### Source texts of formatted documents
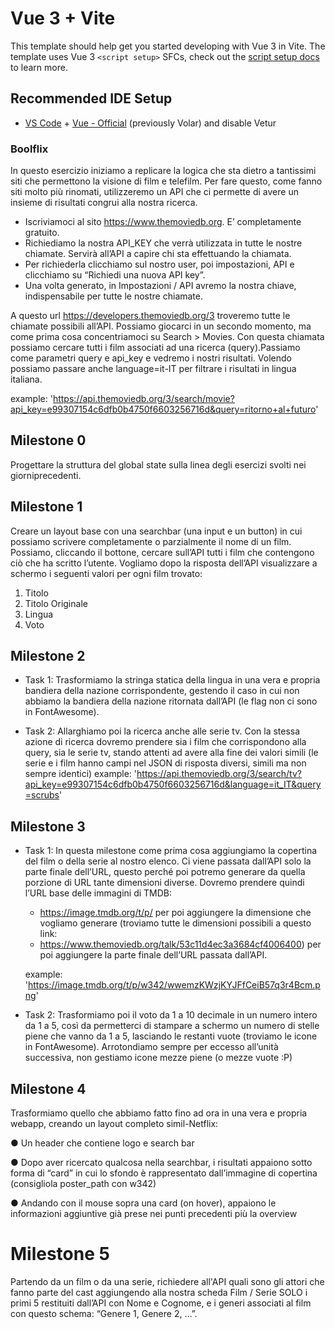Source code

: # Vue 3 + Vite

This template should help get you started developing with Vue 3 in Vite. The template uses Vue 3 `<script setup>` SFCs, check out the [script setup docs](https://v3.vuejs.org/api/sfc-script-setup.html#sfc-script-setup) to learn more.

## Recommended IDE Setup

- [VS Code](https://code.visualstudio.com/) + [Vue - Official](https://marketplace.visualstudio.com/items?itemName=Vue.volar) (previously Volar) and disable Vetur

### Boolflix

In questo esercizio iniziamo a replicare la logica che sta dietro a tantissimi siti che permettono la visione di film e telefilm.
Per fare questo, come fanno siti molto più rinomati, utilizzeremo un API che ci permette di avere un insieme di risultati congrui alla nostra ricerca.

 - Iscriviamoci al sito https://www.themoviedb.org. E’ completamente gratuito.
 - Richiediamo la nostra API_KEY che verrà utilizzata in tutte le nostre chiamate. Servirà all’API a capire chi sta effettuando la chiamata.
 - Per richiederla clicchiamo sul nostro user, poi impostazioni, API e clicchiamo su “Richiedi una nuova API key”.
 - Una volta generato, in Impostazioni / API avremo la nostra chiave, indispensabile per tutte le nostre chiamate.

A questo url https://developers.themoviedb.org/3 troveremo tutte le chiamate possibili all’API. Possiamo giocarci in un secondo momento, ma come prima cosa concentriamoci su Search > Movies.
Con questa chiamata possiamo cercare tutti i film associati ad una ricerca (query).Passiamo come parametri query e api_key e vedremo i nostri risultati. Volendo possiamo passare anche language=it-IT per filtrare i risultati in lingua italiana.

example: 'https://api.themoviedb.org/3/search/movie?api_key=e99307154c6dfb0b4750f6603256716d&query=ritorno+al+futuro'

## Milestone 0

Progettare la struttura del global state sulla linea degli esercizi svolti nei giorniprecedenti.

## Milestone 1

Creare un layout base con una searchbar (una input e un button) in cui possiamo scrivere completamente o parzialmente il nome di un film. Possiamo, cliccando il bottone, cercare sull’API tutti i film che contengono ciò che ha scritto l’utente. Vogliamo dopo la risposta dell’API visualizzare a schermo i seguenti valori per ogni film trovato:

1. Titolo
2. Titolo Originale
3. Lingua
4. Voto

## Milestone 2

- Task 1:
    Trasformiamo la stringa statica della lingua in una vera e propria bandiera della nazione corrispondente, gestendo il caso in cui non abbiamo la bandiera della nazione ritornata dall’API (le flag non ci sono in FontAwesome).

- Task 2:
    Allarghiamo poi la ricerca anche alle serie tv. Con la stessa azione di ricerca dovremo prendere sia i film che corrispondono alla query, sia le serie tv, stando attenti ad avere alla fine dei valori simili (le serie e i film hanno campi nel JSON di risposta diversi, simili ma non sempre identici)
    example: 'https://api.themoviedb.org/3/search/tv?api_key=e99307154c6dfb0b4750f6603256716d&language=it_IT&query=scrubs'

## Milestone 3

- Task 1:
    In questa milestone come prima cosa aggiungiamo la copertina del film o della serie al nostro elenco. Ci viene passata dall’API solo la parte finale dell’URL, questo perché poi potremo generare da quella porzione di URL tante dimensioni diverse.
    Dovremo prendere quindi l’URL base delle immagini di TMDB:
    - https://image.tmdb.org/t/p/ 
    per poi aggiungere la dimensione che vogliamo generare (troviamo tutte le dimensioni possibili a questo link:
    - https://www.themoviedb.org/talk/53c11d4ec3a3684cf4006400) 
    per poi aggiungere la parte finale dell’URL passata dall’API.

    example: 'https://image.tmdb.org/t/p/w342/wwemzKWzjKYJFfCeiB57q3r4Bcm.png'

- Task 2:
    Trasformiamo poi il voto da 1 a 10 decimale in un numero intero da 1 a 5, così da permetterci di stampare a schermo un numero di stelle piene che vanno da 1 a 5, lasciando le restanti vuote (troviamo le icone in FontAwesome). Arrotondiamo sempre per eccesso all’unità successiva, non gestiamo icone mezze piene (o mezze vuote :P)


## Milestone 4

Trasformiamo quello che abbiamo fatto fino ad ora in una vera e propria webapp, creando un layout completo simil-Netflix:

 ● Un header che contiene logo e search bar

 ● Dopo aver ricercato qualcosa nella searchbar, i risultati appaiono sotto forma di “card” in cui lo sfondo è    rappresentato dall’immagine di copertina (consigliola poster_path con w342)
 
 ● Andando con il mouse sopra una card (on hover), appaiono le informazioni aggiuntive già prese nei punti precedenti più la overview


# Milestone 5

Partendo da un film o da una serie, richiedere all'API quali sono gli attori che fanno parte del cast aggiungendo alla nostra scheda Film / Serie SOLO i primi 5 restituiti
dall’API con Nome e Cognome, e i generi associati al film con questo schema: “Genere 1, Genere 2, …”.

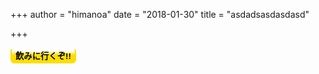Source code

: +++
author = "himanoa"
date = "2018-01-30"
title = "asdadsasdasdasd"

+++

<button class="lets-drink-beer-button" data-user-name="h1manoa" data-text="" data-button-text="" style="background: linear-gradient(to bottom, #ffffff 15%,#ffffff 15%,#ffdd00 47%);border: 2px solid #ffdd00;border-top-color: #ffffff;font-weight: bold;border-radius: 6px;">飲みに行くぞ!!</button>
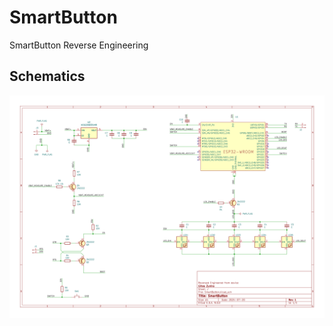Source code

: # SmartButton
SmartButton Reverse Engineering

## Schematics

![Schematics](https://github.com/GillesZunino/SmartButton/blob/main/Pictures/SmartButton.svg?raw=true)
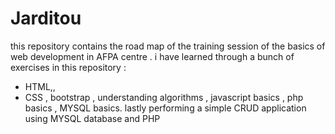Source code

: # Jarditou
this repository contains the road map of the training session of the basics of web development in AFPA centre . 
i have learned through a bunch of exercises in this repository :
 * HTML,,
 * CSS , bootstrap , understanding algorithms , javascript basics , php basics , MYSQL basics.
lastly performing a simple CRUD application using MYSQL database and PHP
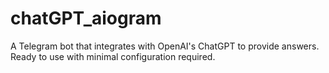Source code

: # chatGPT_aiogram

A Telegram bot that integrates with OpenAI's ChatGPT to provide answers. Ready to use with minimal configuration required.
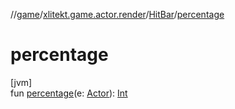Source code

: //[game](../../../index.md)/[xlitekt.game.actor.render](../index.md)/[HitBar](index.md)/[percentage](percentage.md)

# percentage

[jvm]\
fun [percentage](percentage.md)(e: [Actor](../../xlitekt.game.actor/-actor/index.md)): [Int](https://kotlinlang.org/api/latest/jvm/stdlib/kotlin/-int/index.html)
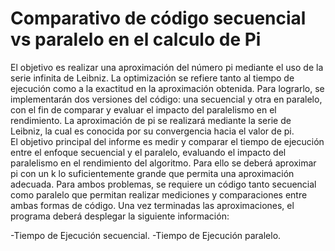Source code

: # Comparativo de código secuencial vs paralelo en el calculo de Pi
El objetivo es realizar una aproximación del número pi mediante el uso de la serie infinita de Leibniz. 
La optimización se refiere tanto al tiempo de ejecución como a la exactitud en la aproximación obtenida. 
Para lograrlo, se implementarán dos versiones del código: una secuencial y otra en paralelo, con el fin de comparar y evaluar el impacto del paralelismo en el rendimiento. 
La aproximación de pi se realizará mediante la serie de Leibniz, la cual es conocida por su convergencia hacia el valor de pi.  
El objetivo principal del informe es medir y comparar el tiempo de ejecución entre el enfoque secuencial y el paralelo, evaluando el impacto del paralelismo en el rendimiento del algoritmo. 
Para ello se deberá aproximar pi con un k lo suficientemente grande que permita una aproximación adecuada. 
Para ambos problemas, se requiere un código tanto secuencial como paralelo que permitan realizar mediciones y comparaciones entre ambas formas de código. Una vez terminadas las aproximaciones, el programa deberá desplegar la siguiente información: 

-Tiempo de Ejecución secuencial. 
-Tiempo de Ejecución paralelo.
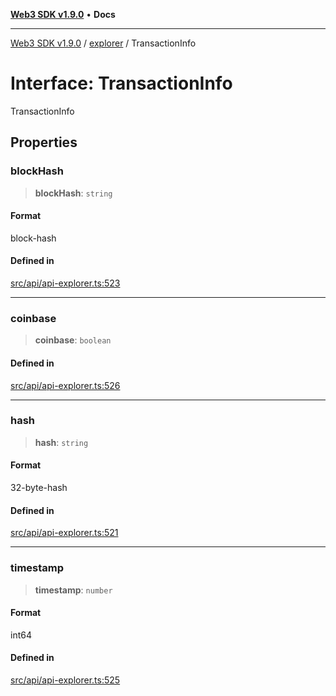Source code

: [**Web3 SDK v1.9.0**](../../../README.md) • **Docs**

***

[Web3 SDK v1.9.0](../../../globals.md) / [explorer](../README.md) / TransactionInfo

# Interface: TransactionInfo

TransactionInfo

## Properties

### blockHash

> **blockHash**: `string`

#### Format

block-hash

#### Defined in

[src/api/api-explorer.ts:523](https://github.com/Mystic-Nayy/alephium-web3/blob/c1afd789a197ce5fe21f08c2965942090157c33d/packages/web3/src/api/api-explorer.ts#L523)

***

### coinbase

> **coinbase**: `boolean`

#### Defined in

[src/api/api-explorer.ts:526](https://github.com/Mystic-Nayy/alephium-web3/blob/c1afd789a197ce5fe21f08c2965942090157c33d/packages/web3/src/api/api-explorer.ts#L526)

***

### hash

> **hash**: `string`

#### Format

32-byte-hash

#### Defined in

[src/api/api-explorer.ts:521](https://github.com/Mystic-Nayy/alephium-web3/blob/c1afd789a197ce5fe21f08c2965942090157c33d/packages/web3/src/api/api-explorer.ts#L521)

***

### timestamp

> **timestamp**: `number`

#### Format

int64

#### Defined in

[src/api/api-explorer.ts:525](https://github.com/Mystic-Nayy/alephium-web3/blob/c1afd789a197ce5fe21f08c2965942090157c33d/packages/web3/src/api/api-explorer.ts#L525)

### GOAL OF THE EXERCISE
Write out every line of the entries that holds the word "query".

### EXERCISE RESULT
Con questa chiamata possiamo cercare tutti i film associati ad una ricerca (query).Passiamo come parametri query e api_key e vedremo i nostri risultati. Volendo possiamo passare anche language=it-IT per filtrare i risultati in lingua italiana.
example: 'https://api.themoviedb.org/3/search/movie?api_key=e99307154c6dfb0b4750f6603256716d&query=ritorno+al+futuro'
    Allarghiamo poi la ricerca anche alle serie tv. Con la stessa azione di ricerca dovremo prendere sia i film che corrispondono alla query, sia le serie tv, stando attenti ad avere alla fine dei valori simili (le serie e i film hanno campi nel JSON di risposta diversi, simili ma non sempre identici)
    example: 'https://api.themoviedb.org/3/search/tv?api_key=e99307154c6dfb0b4750f6603256716d&language=it_IT&query=scrubs'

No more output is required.